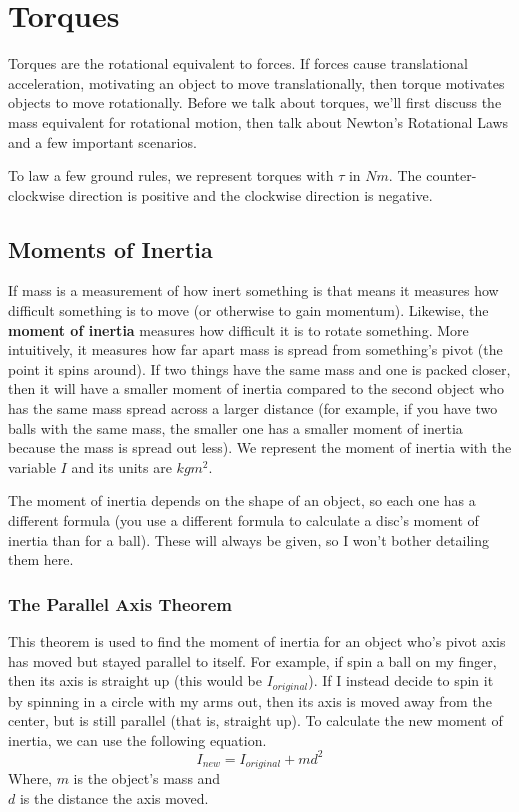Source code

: \section{Torques}
Torques are the rotational equivalent to forces.
If forces cause translational acceleration, motivating an object to move translationally, then torque
motivates objects to move rotationally. Before we talk about torques, we'll first discuss the mass equivalent for rotational motion, then talk about
Newton's Rotational Laws and a few important scenarios.

To law a few ground rules, we represent torques with $\tau$ in $Nm$. The counter-clockwise direction is positive and the clockwise direction is negative.

\subsection{Moments of Inertia}
If mass is a measurement of how inert something is that means it measures how difficult something is to move (or otherwise to gain momentum). Likewise,
the \textbf{moment of inertia} measures how difficult it is to rotate something. More intuitively, it measures how far apart mass is spread from
something's pivot (the point it spins around). If two things have the same mass and one is packed closer, then it will have a smaller moment of inertia
compared to the second object who has the same mass spread across a larger distance (for example, if you have two balls with the same mass, the smaller
one has a smaller moment of inertia because the mass is spread out less). We represent the moment of inertia with the variable $I$ and its units are
$kgm^2$.

The moment of inertia depends on the shape of an object, so each one has a different formula (you use a different formula to calculate a disc's moment
of inertia than for a ball). These will always be given, so I won't bother detailing them here.

\subsubsection{The Parallel Axis Theorem}
This theorem is used to find the moment of inertia for an object who's pivot axis has moved but stayed parallel to itself. For example, if spin a ball
on my finger, then its axis is straight up (this would be $I_{original}$). If I instead decide to spin it by spinning in a circle with my arms out, then 
its axis is moved away from the center, but is still parallel (that is, straight up). To calculate the new moment of inertia, we can use the following
equation.
\begin{equation}
    I_{new} = I_{original} + md^2
\end{equation}
Where,
$m$ is the object's mass and \\
$d$ is the distance the axis moved.

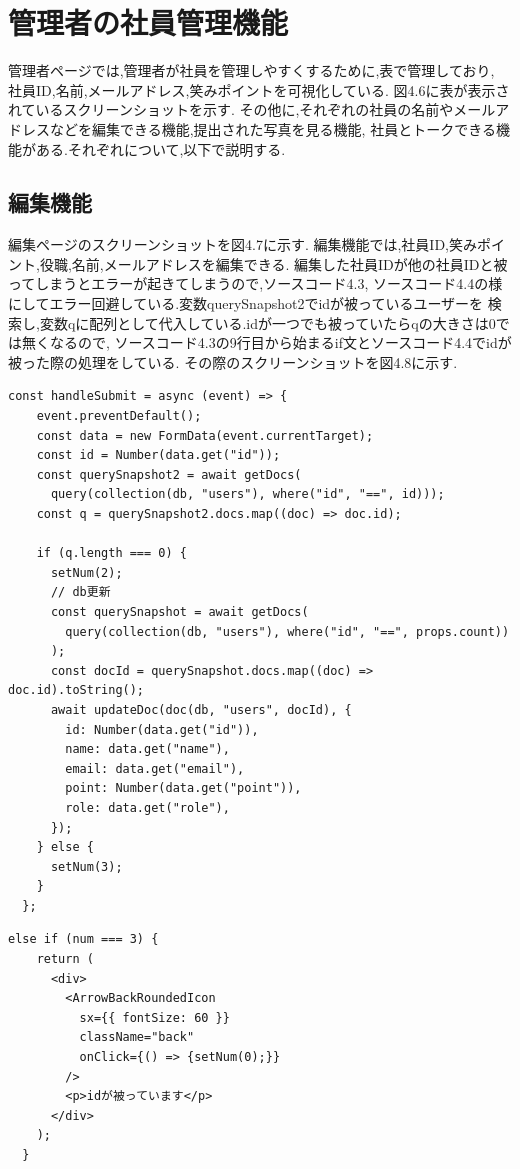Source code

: \section{管理者の社員管理機能}
\label{chp:tex_admin}
管理者ページでは,管理者が社員を管理しやすくするために,表で管理しており,
社員ID,名前,メールアドレス,笑みポイントを可視化している.
図4.6に表が表示されているスクリーンショットを示す.
その他に,それぞれの社員の名前やメールアドレスなどを編集できる機能,提出された写真を見る機能,
社員とトークできる機能がある.それぞれについて,以下で説明する.

\subsection{編集機能}
編集ページのスクリーンショットを図4.7に示す.
編集機能では,社員ID,笑みポイント,役職,名前,メールアドレスを編集できる.
編集した社員IDが他の社員IDと被ってしまうとエラーが起きてしまうので,ソースコード4.3,
ソースコード4.4の様にしてエラー回避している.変数querySnapshot2でidが被っているユーザーを
検索し,変数qに配列として代入している.idが一つでも被っていたらqの大きさは0では無くなるので,
ソースコード4.3の9行目から始まるif文とソースコード4.4でidが被った際の処理をしている.
その際のスクリーンショットを図4.8に示す.

\clearpage

\begin{lstlisting}[caption=社員IDが被った時の処理]
  const handleSubmit = async (event) => {
    event.preventDefault();
    const data = new FormData(event.currentTarget);
    const id = Number(data.get("id"));
    const querySnapshot2 = await getDocs(
      query(collection(db, "users"), where("id", "==", id)));
    const q = querySnapshot2.docs.map((doc) => doc.id);

    if (q.length === 0) {
      setNum(2);
      // db更新
      const querySnapshot = await getDocs(
        query(collection(db, "users"), where("id", "==", props.count))
      );
      const docId = querySnapshot.docs.map((doc) => doc.id).toString();
      await updateDoc(doc(db, "users", docId), {
        id: Number(data.get("id")),
        name: data.get("name"),
        email: data.get("email"),
        point: Number(data.get("point")),
        role: data.get("role"),
      });
    } else {
      setNum(3);
    }
  };
\end{lstlisting}

\begin{lstlisting}[caption=社員IDが被った時の処理]
  else if (num === 3) {
    return (
      <div>
        <ArrowBackRoundedIcon
          sx={{ fontSize: 60 }}
          className="back"
          onClick={() => {setNum(0);}}
        />
        <p>idが被っています</p>
      </div>
    );
  }
\end{lstlisting}

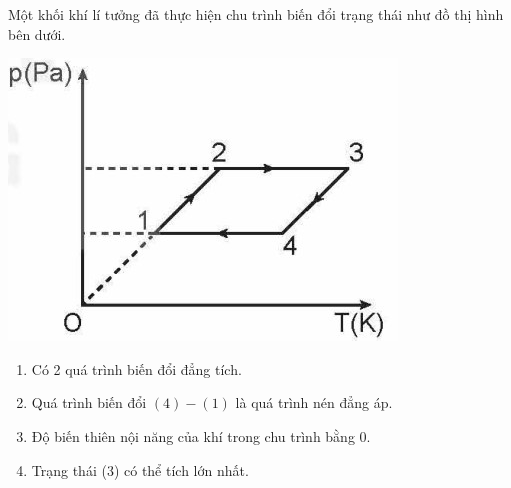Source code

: \begin{ex}
Một khối khí lí tưởng đã thực hiện chu trình biến đổi trạng thái như đồ thị hình bên dưới.
\begin{center}
	\includegraphics[width=0.4\linewidth]{figs/VN12-Y24-PH-SYL-016-4}
\end{center}
\begin{enumerate}[label=\alph*)]
	\item Có 2 quá trình biến đổi đẳng tích.
	\item Quá trình biến đổi $(4) - (1)$ là quá trình nén đẳng áp.
	\item Độ biến thiên nội năng của khí trong chu trình bằng 0.
	\item Trạng thái (3) có thể tích lớn nhất.
\end{enumerate}	
\end{ex}
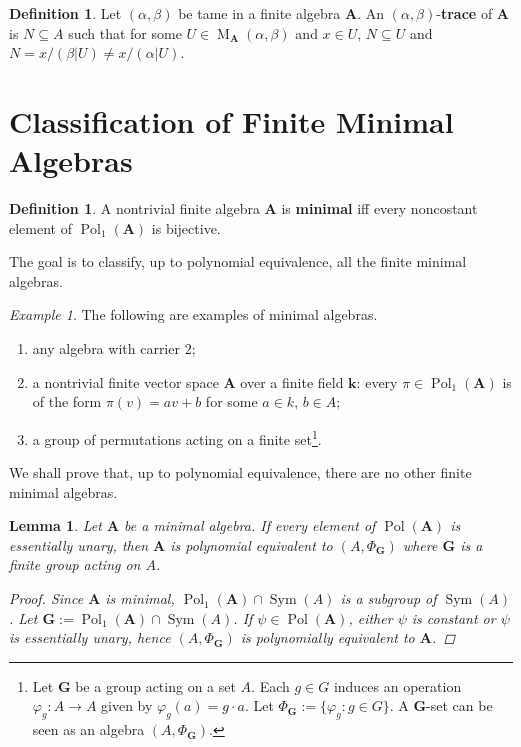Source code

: \documentclass{amsart}
\theoremstyle{plain}
\newtheorem{lemma}[theorem]{Lemma}
\theoremstyle{definition}
\newtheorem{definition}[theorem]{Definition}
\theoremstyle{remark}
\newtheorem{example}[theorem]{Example}
\def\phi{\varphi}
\DeclareMathOperator{\Pol}{Pol}
\DeclareMathOperator{\Sym}{Sym}
\DeclareMathOperator{\M}{M}
\begin{document}
\begin{definition}
    Let $(\alpha, \beta)$ be tame in a finite algebra $\mathbf{A}$. 
    An $(\alpha, \beta)$-\textbf{trace} of $\mathbf{A}$ is $N \subseteq A$ such that for some $U \in \M_{\mathbf{A}}(\alpha, \beta)$ and $x \in U$, $N\subseteq U$ and $N=x/(\beta|U) \neq x/(\alpha|U)$. 
\end{definition}


\section{Classification of Finite Minimal Algebras}

\begin{definition}
    A nontrivial finite algebra $\mathbf{A}$ is \textbf{minimal} iff every noncostant element of $\Pol_1(\mathbf{A})$ is bijective.
\end{definition}

The goal is to classify, up to polynomial equivalence, all the finite minimal algebras. 

\begin{example}
    The following are examples of minimal algebras. 
    \begin{enumerate}
        \item any algebra with carrier $2$; 
        \item a nontrivial finite vector space $\mathbf{A}$ over a finite field $\mathbf{k}$: every $\pi \in \Pol_1(\mathbf{A})$ is of the form $\pi(v)=av+b$ for some $a \in k$, $b \in A$; 
        \item a group of permutations acting on a finite set\footnote{Let $\mathbf{G}$ be a group acting on a set $A$.  
        Each $g \in G$ induces an operation $\phi_g: A \to A$ given by $\phi_g(a)=g \cdot a$. 
        Let $\Phi_\mathbf{G}:=\{\phi_g: g \in G\}$. 
        A $\mathbf{G}$-set can be seen as an algebra $(A, \Phi_\mathbf{G})$.}.
    \end{enumerate}
\end{example}

We shall prove that, up to polynomial equivalence, there are no other finite minimal algebras. 

\begin{lemma}
    Let $\mathbf{A}$ be a minimal algebra.
    If every element of $\Pol(\mathbf{A})$ is essentially unary, then $\mathbf{A}$ is polynomial equivalent to $(A, \Phi_{\mathbf{G}})$ where $\mathbf{G}$ is a finite group acting on $A$. 
    \begin{proof}
        Since $\mathbf{A}$ is minimal, $\Pol_1(\mathbf{A}) \cap \Sym(A)$ is a subgroup of $\Sym(A)$. 
        Let $\mathbf{G}:=\Pol_1(\mathbf{A}) \cap \Sym(A)$. 
        If $\psi \in \Pol(\mathbf{A})$, either $\psi$ is constant or $\psi$ is essentially unary, hence $(A, \Phi_{\mathbf{G}})$ is polynomially equivalent to $\mathbf{A}$. 
    \end{proof}
\end{lemma}
\end{document}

## Exercise aim
Pictures in the records should not appear in your copy, but everything else must be transcribed exactly.

## Result for this task
Source code

: \section{Torques}
Torques are the rotational equivalent to forces.
If forces cause translational acceleration, motivating an object to move translationally, then torque
motivates objects to move rotationally. Before we talk about torques, we'll first discuss the mass equivalent for rotational motion, then talk about
Newton's Rotational Laws and a few important scenarios.

To law a few ground rules, we represent torques with $\tau$ in $Nm$. The counter-clockwise direction is positive and the clockwise direction is negative.

\subsection{Moments of Inertia}
If mass is a measurement of how inert something is that means it measures how difficult something is to move (or otherwise to gain momentum). Likewise,
the \textbf{moment of inertia} measures how difficult it is to rotate something. More intuitively, it measures how far apart mass is spread from
something's pivot (the point it spins around). If two things have the same mass and one is packed closer, then it will have a smaller moment of inertia
compared to the second object who has the same mass spread across a larger distance (for example, if you have two balls with the same mass, the smaller
one has a smaller moment of inertia because the mass is spread out less). We represent the moment of inertia with the variable $I$ and its units are
$kgm^2$.

The moment of inertia depends on the shape of an object, so each one has a different formula (you use a different formula to calculate a disc's moment
of inertia than for a ball). These will always be given, so I won't bother detailing them here.

\subsubsection{The Parallel Axis Theorem}
This theorem is used to find the moment of inertia for an object who's pivot axis has moved but stayed parallel to itself. For example, if spin a ball
on my finger, then its axis is straight up (this would be $I_{original}$). If I instead decide to spin it by spinning in a circle with my arms out, then 
its axis is moved away from the center, but is still parallel (that is, straight up). To calculate the new moment of inertia, we can use the following
equation.
\begin{equation}
    I_{new} = I_{original} + md^2
\end{equation}
Where,
$m$ is the object's mass and \\
$d$ is the distance the axis moved.

Source code

: \section{管理者の社員管理機能}
\label{chp:tex_admin}
管理者ページでは,管理者が社員を管理しやすくするために,表で管理しており,
社員ID,名前,メールアドレス,笑みポイントを可視化している.
図4.6に表が表示されているスクリーンショットを示す.
その他に,それぞれの社員の名前やメールアドレスなどを編集できる機能,提出された写真を見る機能,
社員とトークできる機能がある.それぞれについて,以下で説明する.

\subsection{編集機能}
編集ページのスクリーンショットを図4.7に示す.
編集機能では,社員ID,笑みポイント,役職,名前,メールアドレスを編集できる.
編集した社員IDが他の社員IDと被ってしまうとエラーが起きてしまうので,ソースコード4.3,
ソースコード4.4の様にしてエラー回避している.変数querySnapshot2でidが被っているユーザーを
検索し,変数qに配列として代入している.idが一つでも被っていたらqの大きさは0では無くなるので,
ソースコード4.3の9行目から始まるif文とソースコード4.4でidが被った際の処理をしている.
その際のスクリーンショットを図4.8に示す.

\clearpage

\begin{lstlisting}[caption=社員IDが被った時の処理]
  const handleSubmit = async (event) => {
    event.preventDefault();
    const data = new FormData(event.currentTarget);
    const id = Number(data.get("id"));
    const querySnapshot2 = await getDocs(
      query(collection(db, "users"), where("id", "==", id)));
    const q = querySnapshot2.docs.map((doc) => doc.id);

    if (q.length === 0) {
      setNum(2);
      // db更新
      const querySnapshot = await getDocs(
        query(collection(db, "users"), where("id", "==", props.count))
      );
      const docId = querySnapshot.docs.map((doc) => doc.id).toString();
      await updateDoc(doc(db, "users", docId), {
        id: Number(data.get("id")),
        name: data.get("name"),
        email: data.get("email"),
        point: Number(data.get("point")),
        role: data.get("role"),
      });
    } else {
      setNum(3);
    }
  };
\end{lstlisting}

\begin{lstlisting}[caption=社員IDが被った時の処理]
  else if (num === 3) {
    return (
      <div>
        <ArrowBackRoundedIcon
          sx={{ fontSize: 60 }}
          className="back"
          onClick={() => {setNum(0);}}
        />
        <p>idが被っています</p>
      </div>
    );
  }
\end{lstlisting}

Source code

: \begin{ex}
Một khối khí lí tưởng đã thực hiện chu trình biến đổi trạng thái như đồ thị hình bên dưới.
\begin{center}
	\includegraphics[width=0.4\linewidth]{figs/VN12-Y24-PH-SYL-016-4}
\end{center}
\begin{enumerate}[label=\alph*)]
	\item Có 2 quá trình biến đổi đẳng tích.
	\item Quá trình biến đổi $(4) - (1)$ là quá trình nén đẳng áp.
	\item Độ biến thiên nội năng của khí trong chu trình bằng 0.
	\item Trạng thái (3) có thể tích lớn nhất.
\end{enumerate}	
\end{ex}
Source code

: \documentclass{amsart}
\theoremstyle{plain}
\newtheorem{lemma}[theorem]{Lemma}
\theoremstyle{definition}
\newtheorem{definition}[theorem]{Definition}
\theoremstyle{remark}
\newtheorem{example}[theorem]{Example}
\def\phi{\varphi}
\DeclareMathOperator{\Pol}{Pol}
\DeclareMathOperator{\Sym}{Sym}
\DeclareMathOperator{\M}{M}
\begin{document}
\begin{definition}
    Let $(\alpha, \beta)$ be tame in a finite algebra $\mathbf{A}$. 
    An $(\alpha, \beta)$-\textbf{trace} of $\mathbf{A}$ is $N \subseteq A$ such that for some $U \in \M_{\mathbf{A}}(\alpha, \beta)$ and $x \in U$, $N\subseteq U$ and $N=x/(\beta|U) \neq x/(\alpha|U)$. 
\end{definition}


\section{Classification of Finite Minimal Algebras}

\begin{definition}
    A nontrivial finite algebra $\mathbf{A}$ is \textbf{minimal} iff every noncostant element of $\Pol_1(\mathbf{A})$ is bijective.
\end{definition}

The goal is to classify, up to polynomial equivalence, all the finite minimal algebras. 

\begin{example}
    The following are examples of minimal algebras. 
    \begin{enumerate}
        \item any algebra with carrier $2$; 
        \item a nontrivial finite vector space $\mathbf{A}$ over a finite field $\mathbf{k}$: every $\pi \in \Pol_1(\mathbf{A})$ is of the form $\pi(v)=av+b$ for some $a \in k$, $b \in A$; 
        \item a group of permutations acting on a finite set\footnote{Let $\mathbf{G}$ be a group acting on a set $A$.  
        Each $g \in G$ induces an operation $\phi_g: A \to A$ given by $\phi_g(a)=g \cdot a$. 
        Let $\Phi_\mathbf{G}:=\{\phi_g: g \in G\}$. 
        A $\mathbf{G}$-set can be seen as an algebra $(A, \Phi_\mathbf{G})$.}.
    \end{enumerate}
\end{example}

We shall prove that, up to polynomial equivalence, there are no other finite minimal algebras. 

\begin{lemma}
    Let $\mathbf{A}$ be a minimal algebra.
    If every element of $\Pol(\mathbf{A})$ is essentially unary, then $\mathbf{A}$ is polynomial equivalent to $(A, \Phi_{\mathbf{G}})$ where $\mathbf{G}$ is a finite group acting on $A$. 
    \begin{proof}
        Since $\mathbf{A}$ is minimal, $\Pol_1(\mathbf{A}) \cap \Sym(A)$ is a subgroup of $\Sym(A)$. 
        Let $\mathbf{G}:=\Pol_1(\mathbf{A}) \cap \Sym(A)$. 
        If $\psi \in \Pol(\mathbf{A})$, either $\psi$ is constant or $\psi$ is essentially unary, hence $(A, \Phi_{\mathbf{G}})$ is polynomially equivalent to $\mathbf{A}$. 
    \end{proof}
\end{lemma}
\end{document}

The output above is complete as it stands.